POLYATOMIC IONS IN THERMAL IONIZATION MASS-SPECTROMETRY - CHALLENGES AND OPPORTUNITIES

Polyatomic ions, often considered as causing interference in ICP-MS, SSMS and GDMS, are useful in thermal ionisation mass spectrometry (TIMS) for determining the atomic ratios of the elements, particularly for light elements. The objective of this paper is to provide a detailed discussion on the handling of the isotopic measurement data in TIMS using polyatomic ions, a useful technique for light elements, to reduce isotope fractionation effects. Taking as an example the Li2BO2+ ion for the determination of the Li-6/Li-7 or B-10/B-11 ratio of the unknown sample, a detailed theoretical analysis is presented for optimum selection of the pair of polyatomic ions to be used to determine the isotopic ratio of the element. The theory is supported by experimental data from the literature in three different examples: (i) the isotopic analysis of natural Li samples using the SRM-951-B isotopic standard; (ii) the isotopic analysis of an enriched Li-6 sample using SRM-951-B; (iii) the isotopic analysis of an enriched B-10 sample using natural Li (Svec standard). It is shown that the four polyatomic peaks observed in the m/z range of 54-57 are of practical importance.
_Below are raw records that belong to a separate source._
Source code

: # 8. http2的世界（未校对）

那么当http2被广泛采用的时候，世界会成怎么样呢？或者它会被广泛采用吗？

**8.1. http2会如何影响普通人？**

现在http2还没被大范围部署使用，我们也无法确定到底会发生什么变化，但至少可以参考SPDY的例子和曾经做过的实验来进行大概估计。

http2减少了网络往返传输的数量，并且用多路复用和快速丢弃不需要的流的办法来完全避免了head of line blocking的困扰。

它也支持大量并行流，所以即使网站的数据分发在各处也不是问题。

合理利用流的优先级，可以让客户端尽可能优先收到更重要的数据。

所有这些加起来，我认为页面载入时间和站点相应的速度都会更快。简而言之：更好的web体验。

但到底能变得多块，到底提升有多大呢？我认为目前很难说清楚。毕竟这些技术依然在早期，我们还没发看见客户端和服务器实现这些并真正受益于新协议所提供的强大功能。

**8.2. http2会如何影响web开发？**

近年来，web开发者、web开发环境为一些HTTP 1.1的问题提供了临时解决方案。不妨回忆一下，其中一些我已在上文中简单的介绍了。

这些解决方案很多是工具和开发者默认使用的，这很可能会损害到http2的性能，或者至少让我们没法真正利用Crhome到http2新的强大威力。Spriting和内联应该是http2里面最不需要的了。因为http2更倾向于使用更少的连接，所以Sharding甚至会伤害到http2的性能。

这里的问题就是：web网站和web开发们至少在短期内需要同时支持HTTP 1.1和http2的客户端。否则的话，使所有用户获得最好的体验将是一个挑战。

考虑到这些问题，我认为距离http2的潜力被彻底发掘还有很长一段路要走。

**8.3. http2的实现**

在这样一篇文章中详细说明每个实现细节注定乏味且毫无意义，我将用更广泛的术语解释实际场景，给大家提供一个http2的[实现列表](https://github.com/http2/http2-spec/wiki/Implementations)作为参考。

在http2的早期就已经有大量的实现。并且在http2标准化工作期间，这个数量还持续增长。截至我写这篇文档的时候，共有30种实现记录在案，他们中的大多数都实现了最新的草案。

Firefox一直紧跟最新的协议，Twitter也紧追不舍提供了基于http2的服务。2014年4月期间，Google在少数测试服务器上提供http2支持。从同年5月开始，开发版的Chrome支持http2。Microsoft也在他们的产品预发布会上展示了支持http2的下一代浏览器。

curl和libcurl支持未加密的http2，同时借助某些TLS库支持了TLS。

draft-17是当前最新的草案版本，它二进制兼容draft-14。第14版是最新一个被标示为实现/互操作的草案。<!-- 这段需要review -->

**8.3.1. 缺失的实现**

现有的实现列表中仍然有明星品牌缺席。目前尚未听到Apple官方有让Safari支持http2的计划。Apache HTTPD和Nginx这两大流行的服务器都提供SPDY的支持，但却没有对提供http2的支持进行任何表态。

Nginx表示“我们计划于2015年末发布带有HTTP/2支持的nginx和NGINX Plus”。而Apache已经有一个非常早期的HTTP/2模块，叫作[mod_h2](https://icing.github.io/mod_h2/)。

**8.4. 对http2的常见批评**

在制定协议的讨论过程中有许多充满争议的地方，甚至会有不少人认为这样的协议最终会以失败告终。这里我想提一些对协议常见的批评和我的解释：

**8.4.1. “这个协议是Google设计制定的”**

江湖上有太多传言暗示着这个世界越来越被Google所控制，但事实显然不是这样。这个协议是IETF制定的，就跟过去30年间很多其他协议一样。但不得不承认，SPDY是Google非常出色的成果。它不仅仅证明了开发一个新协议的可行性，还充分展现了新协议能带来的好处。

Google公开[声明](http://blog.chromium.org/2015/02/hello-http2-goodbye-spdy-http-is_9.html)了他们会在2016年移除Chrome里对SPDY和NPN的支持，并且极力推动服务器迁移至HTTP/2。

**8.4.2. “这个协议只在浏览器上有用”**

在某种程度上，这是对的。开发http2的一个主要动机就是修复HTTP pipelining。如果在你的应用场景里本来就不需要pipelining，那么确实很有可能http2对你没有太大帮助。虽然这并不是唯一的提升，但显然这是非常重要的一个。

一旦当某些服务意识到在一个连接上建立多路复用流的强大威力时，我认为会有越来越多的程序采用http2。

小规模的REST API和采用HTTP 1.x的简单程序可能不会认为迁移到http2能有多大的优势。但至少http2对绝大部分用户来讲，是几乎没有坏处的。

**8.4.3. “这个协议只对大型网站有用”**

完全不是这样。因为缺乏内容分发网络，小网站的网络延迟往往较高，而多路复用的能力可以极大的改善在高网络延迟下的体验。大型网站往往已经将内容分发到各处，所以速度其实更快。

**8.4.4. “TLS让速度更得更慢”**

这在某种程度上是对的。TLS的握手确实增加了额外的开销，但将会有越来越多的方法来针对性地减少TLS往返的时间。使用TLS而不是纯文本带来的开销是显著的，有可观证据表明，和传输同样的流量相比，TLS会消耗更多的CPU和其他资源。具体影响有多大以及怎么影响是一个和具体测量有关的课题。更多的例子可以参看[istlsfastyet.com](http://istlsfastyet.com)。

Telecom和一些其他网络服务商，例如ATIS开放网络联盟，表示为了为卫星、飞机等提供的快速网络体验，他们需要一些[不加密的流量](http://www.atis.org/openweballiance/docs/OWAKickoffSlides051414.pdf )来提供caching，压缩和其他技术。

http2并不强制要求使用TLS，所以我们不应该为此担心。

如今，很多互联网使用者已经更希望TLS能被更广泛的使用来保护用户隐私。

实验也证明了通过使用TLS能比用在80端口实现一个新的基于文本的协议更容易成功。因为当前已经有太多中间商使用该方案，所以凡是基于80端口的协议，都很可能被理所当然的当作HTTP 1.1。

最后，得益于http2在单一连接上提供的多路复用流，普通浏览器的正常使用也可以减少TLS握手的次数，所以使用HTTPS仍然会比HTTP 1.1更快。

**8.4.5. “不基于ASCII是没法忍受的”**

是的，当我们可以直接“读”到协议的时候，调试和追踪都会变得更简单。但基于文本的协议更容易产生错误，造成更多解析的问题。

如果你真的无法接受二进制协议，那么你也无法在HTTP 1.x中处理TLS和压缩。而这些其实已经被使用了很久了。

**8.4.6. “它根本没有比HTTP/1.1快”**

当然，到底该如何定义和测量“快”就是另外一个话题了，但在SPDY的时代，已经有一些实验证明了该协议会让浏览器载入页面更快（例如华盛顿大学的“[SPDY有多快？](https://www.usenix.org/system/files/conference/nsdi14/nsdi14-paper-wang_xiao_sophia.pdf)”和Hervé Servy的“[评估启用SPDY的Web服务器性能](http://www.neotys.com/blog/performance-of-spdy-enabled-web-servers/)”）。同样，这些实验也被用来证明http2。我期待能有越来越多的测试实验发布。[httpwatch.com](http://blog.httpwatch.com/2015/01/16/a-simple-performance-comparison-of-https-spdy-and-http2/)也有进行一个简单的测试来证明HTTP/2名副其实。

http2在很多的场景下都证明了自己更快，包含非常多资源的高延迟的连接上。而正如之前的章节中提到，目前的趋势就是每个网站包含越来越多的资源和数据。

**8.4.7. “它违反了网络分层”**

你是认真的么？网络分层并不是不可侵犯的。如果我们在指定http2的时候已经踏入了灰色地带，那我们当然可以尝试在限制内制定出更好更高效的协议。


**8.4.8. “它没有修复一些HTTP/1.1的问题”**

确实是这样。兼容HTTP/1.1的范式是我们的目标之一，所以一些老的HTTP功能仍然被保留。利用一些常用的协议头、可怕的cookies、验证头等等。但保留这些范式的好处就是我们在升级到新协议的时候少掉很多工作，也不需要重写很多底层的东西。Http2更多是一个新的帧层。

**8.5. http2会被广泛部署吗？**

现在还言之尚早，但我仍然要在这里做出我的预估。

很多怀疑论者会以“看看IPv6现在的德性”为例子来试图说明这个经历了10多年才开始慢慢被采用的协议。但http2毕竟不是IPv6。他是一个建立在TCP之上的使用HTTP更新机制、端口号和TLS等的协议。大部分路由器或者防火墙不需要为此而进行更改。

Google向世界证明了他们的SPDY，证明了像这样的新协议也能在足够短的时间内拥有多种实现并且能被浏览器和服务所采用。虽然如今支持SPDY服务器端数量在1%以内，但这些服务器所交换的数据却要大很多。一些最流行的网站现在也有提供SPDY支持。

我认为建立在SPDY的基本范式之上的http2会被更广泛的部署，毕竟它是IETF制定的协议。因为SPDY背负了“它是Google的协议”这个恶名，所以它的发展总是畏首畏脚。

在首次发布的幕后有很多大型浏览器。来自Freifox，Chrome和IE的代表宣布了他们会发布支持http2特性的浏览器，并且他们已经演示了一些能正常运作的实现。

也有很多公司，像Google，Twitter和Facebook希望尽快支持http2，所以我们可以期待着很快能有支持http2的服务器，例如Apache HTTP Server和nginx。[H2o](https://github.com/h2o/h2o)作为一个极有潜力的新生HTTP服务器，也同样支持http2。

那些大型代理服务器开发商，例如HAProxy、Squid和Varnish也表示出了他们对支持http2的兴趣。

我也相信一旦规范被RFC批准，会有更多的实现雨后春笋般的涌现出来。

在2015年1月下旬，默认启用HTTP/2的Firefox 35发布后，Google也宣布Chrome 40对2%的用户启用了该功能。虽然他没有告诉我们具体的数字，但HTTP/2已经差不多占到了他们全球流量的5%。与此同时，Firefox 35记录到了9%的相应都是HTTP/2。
A qualitative idea can be obtained about the isotopic composition of Li and B in the sample (natural or enriched) based on the intensity distribution of these four peaks in the mass spectrum. When calculating accurate atomic ratios from the observed intensities of the polyatomic peaks, a simple ''rule of thumb'' should be kept in mind: the polyatomic ratio that is closer to the expected atomic ratio provides an accurate value of the atomic ratio of the element in the unknown sample. Even between the two polyatomic ion ratios, better accuracy is possible in cases which do not magnify the error during calculation and show less isotopic fractionation in the ion source. It has been stressed that the two peaks of highest intensity in the polyatomic ion are not necessarily the best for arriving at atomic ratios during the analyses of unknown samples, for depleted as well as enriched Li-6 and B-10 samples.